**What needs to be done**
Reproduce each record exactly, leaving nothing out.

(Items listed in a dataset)
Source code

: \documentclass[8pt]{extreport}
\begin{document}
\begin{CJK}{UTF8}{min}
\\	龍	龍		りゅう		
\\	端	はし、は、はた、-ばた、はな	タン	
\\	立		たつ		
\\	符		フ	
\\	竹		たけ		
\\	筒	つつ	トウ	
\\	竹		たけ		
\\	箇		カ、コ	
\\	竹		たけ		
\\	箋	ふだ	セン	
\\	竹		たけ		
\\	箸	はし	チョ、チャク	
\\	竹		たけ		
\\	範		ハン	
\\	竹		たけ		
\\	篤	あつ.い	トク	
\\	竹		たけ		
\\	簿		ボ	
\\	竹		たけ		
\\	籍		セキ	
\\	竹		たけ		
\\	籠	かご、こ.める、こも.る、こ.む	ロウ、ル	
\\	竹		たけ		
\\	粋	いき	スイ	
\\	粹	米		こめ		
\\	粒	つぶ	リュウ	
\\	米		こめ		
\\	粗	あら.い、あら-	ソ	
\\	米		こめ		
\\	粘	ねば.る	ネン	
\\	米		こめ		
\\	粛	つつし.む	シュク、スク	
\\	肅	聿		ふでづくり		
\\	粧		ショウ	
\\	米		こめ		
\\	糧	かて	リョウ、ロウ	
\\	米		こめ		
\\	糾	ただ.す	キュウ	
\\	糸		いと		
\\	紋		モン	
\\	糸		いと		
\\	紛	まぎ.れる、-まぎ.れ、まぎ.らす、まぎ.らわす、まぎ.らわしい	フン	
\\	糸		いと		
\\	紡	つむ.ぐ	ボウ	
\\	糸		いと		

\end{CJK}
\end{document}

**Response**
Source code

: \documentclass[8pt]{extreport}
\begin{document}
\begin{CJK}{UTF8}{min}
\\	龍	龍		りゅう		
\\	端	はし、は、はた、-ばた、はな	タン	
\\	立		たつ		
\\	符		フ	
\\	竹		たけ		
\\	筒	つつ	トウ	
\\	竹		たけ		
\\	箇		カ、コ	
\\	竹		たけ		
\\	箋	ふだ	セン	
\\	竹		たけ		
\\	箸	はし	チョ、チャク	
\\	竹		たけ		
\\	範		ハン	
\\	竹		たけ		
\\	篤	あつ.い	トク	
\\	竹		たけ		
\\	簿		ボ	
\\	竹		たけ		
\\	籍		セキ	
\\	竹		たけ		
\\	籠	かご、こ.める、こも.る、こ.む	ロウ、ル	
\\	竹		たけ		
\\	粋	いき	スイ	
\\	粹	米		こめ		
\\	粒	つぶ	リュウ	
\\	米		こめ		
\\	粗	あら.い、あら-	ソ	
\\	米		こめ		
\\	粘	ねば.る	ネン	
\\	米		こめ		
\\	粛	つつし.む	シュク、スク	
\\	肅	聿		ふでづくり		
\\	粧		ショウ	
\\	米		こめ		
\\	糧	かて	リョウ、ロウ	
\\	米		こめ		
\\	糾	ただ.す	キュウ	
\\	糸		いと		
\\	紋		モン	
\\	糸		いと		
\\	紛	まぎ.れる、-まぎ.れ、まぎ.らす、まぎ.らわす、まぎ.らわしい	フン	
\\	糸		いと		
\\	紡	つむ.ぐ	ボウ	
\\	糸		いと		

\end{CJK}
\end{document}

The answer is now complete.